Incomplete specifications: Missing edge cases and implicit behaviors
Unstable tests: Tests that don't capture real system behavior
Agent conflicts: One agent fixes functionality while breaking another
Human intervention loops: Developers forced back into firefighting mode

Core Concepts: The Four Pillars of Current-State Documentation

The solution isn't traditional comprehensive documentation, but rather a structured "archeological excavation" focused on enabling multi-agent workflows.

1. Feature Inventory (Not Feature Documentation)

Instead of describing "what we built," document what exists:

## Feature Modules
- User registration / authentication
- Content browsing
- Order processing
- Payment handling
- Refund management
- Push notifications
- Risk control / limitation logic

For each module, answer only three questions:

### Order Processing
- Under what conditions can users place orders
- What internal state changes occur after successful order placement
- What are the primary known failure modes

Key principles:

❌ No flowcharts or implementation details
❌ No architectural explanations
✅ Only factual behavioral descriptions

2. Critical Business Invariants

These form the lifeline of spec-driven + TDD + multi-agent systems:

## System Invariants
- Paid orders cannot revert to "unpaid" status
- One user can only have one active order at any time
- Refunded orders cannot initiate additional refunds
- Banned users cannot trigger any write operations

These statements are:

Code-independent: Don't rely on implementation details
UI-agnostic: Don't depend on interface specifics
Highly stable: Rarely change over time
Test-friendly: Easily converted to property tests and regression tests

3. Accepted Anomaly Catalog

This captures the messy but accepted reality of production systems:

## Known but Accepted Exceptions
- Payment success with callback failure may show frontend failure (requires manual reconciliation)
- Network instability may cause duplicate requests (backend uses idempotent keys)
- Legacy user data missing fields triggers compatibility logic

Why this matters:

Agents naturally try to "fix" inelegant behavior
Some system "messiness" is deliberately accepted
Without documentation, agents will "helpfully" break production logic

4. Authority Hierarchy

Define conflict resolution rules when specifications, tests, and human knowledge disagree:

## Truth Source Priority
1. Production behavior (logs + data)
2. Existing core tests (if any)
3. Explicitly written specifications
4. Human memory / verbal agreements

This hierarchy becomes critical for multi-agent conflict resolution.

Analysis: The Three-Layer Specification Architecture

The most crucial architectural decision involves how to handle specification evolution.

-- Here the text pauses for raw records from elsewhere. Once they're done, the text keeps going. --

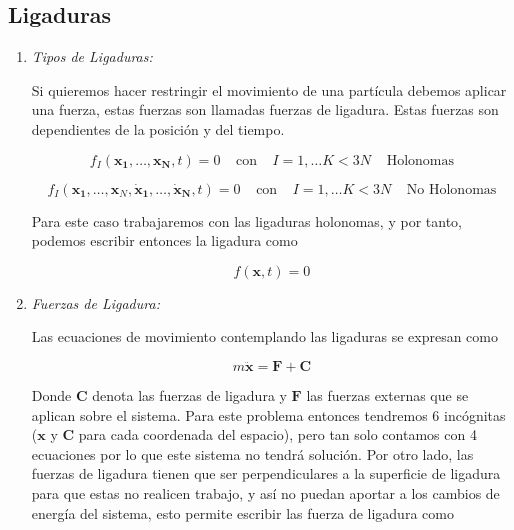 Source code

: \subsection[short]{Ligaduras}
    \begin{enumerate}
        \item \textit{Tipos de Ligaduras:}
            
            Si quieremos hacer restringir el movimiento de una partícula debemos aplicar una fuerza, estas fuerzas son llamadas fuerzas de ligadura. Estas fuerzas son dependientes de la posición y del tiempo.

            \begin{equation*}
                f_I (\mathbf{x_1}, \dots, \mathbf{x_N},t) = 0 \;\;\;\; \text{con} \;\;\;\; I = 1, \dots K < 3N \;\;\;\;\text{Holonomas}
            \end{equation*}

            \begin{equation*}
                f_I (\mathbf{x_1}, \dots, \mathbf{x}_N,\mathbf{\dot{x}_1}, \dots, \mathbf{\dot{x}_N},t) = 0 \;\;\;\; \text{con} \;\;\;\; I = 1, \dots K < 3N \;\;\;\;\text{No Holonomas}
            \end{equation*}

            Para este caso trabajaremos con las ligaduras holonomas, y por tanto, podemos escribir entonces la ligadura como

            \begin{equation*}
                f(\mathbf{x},t) = 0
            \end{equation*}

        \item \textit{Fuerzas de Ligadura:}

            Las ecuaciones de movimiento contemplando las ligaduras se expresan como

            \begin{equation*}
                m\ddot{\mathbf{x}} = \mathbf{F} + \mathbf{C}
            \end{equation*}

            Donde $\mathbf{C}$ denota las fuerzas de ligadura y $\mathbf{F}$ las fuerzas externas que se aplican sobre el sistema. Para este problema entonces tendremos 6 incógnitas ($\mathbf{x}$ y $\mathbf{C}$ para cada coordenada del espacio), pero tan solo contamos con 4 ecuaciones por lo que este sistema no tendrá solución. Por otro lado, las fuerzas de ligadura tienen que ser perpendiculares a la superficie de ligadura para que estas no realicen trabajo, y así no puedan aportar a los cambios de energía del sistema, esto permite escribir las fuerza de ligadura como


\end{enumerate}
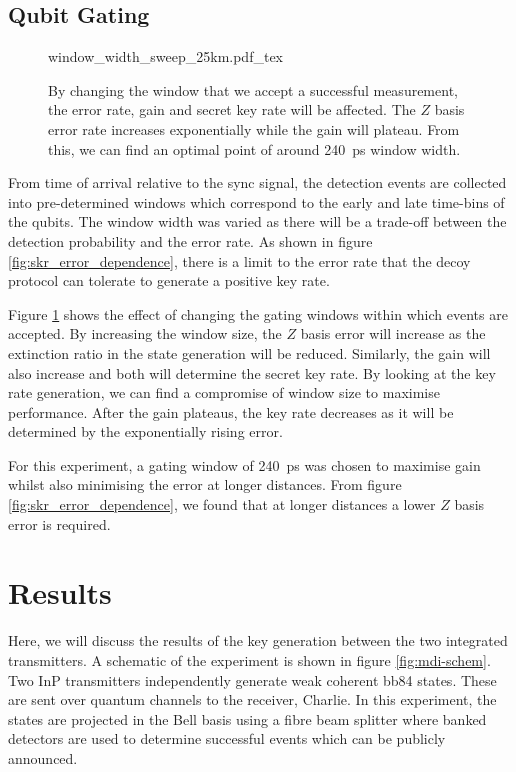 \subsection{Qubit Gating}

\begin{figure}[t]
	\centering
	\tiny
	\def\svgwidth{\textwidth} 
	{window_width_sweep_25km.pdf_tex}
	\caption[Error, gain and key rate dependence on bin width]{By changing the window that we accept a successful measurement, the error rate, gain and secret key rate will be affected. The $Z$ basis error rate increases exponentially while the gain will plateau. From this, we can find an optimal point of around \SI{240}{\ps} window width.}
	\label{fig:window_sweep}
\end{figure}

From time of arrival relative to the sync signal, the detection events are collected into pre-determined windows which correspond to the early and late time-bins of the qubits. The window width was varied as there will be a trade-off between the detection probability and the error rate. As shown in figure \ref{fig:skr_error_dependence}, there is a limit to the error rate that the decoy protocol can tolerate to generate a positive key rate.

Figure \ref{fig:window_sweep} shows the effect of changing the gating windows within which events are accepted. By increasing the window size, the $Z$ basis error will increase as the extinction ratio in the state generation will be reduced. Similarly, the gain will also increase and both will determine the secret key rate. By looking at the key rate generation, we can find a compromise of window size to maximise performance. After the gain plateaus, the key rate decreases as it will be determined by the exponentially rising error.

For this experiment, a gating window of \SI{240}{\ps} was chosen to maximise gain whilst also minimising the error at longer distances. From figure \ref{fig:skr_error_dependence}, we found that at longer distances a lower $Z$ basis error is required.

\section{Results}

Here, we will discuss the results of the key generation between the two integrated transmitters. A schematic of the experiment is shown in figure \ref{fig:mdi-schem}. Two \ac{InP} transmitters independently generate weak coherent \ac{bb84} states. These are sent over quantum channels to the receiver, Charlie. In this experiment, the states are projected in the Bell basis using a fibre beam splitter where banked detectors are used to determine successful events which can be publicly announced.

The answer is a layered approach that separates historical facts from future intentions.

Layer 1: Current State Spec (Frozen, Read-Only)

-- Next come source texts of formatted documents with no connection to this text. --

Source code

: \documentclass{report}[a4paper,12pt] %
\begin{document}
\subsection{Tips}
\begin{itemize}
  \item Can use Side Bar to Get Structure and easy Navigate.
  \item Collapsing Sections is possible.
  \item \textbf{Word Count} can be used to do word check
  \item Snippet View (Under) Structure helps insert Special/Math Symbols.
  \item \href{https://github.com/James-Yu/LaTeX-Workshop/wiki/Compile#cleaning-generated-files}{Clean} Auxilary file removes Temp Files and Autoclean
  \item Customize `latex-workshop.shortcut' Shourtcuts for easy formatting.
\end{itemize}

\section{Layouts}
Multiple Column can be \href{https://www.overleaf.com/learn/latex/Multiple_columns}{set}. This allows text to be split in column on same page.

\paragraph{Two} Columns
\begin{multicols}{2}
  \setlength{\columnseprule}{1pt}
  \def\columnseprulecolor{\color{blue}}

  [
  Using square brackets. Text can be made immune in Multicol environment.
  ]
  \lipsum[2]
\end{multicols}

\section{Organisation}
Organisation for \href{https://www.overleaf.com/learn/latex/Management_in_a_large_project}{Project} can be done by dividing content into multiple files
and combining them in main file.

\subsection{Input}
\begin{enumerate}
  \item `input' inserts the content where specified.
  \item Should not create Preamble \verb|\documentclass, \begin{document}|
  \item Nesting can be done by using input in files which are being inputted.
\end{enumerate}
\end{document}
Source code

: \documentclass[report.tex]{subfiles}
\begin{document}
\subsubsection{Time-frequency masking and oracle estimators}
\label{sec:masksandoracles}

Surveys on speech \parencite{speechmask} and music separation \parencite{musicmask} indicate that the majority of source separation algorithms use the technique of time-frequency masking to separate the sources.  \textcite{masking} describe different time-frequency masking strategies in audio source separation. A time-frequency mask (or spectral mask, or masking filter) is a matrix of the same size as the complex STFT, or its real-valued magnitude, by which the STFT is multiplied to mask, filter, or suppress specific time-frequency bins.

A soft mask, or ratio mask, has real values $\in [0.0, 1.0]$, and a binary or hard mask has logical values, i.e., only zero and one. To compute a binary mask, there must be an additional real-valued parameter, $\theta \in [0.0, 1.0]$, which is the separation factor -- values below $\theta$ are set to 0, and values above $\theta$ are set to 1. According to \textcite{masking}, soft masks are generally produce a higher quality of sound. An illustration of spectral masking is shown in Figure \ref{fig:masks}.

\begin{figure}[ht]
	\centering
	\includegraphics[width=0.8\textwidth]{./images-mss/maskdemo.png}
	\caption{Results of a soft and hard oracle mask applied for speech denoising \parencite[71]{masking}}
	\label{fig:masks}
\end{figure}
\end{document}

Purpose: Historical system behavior snapshot

spec/
 ├─ current/
 │   ├─ 2025-01/
 │   │   ├─ order.md
 │   │   ├─ payment.md
 │   │   └─ invariants.md

Rules:

✅ Only update when facts actually change
❌ No "polish" modifications
❌ No completeness requirements
✅ Explicit "uncertain/uncovered" sections allowed

Layer 2: Target Spec (Living, Modifiable)

Purpose: Desired future system behavior

spec/
 ├─ target/
 │   ├─ order-v2.md
 │   ├─ payment-refactor.md

All new requirements, refactoring goals, and behavior modifications go here. This serves as:

Primary agent execution input
Test design source
Code review reference

Layer 3: Difference Documentation (Bridge)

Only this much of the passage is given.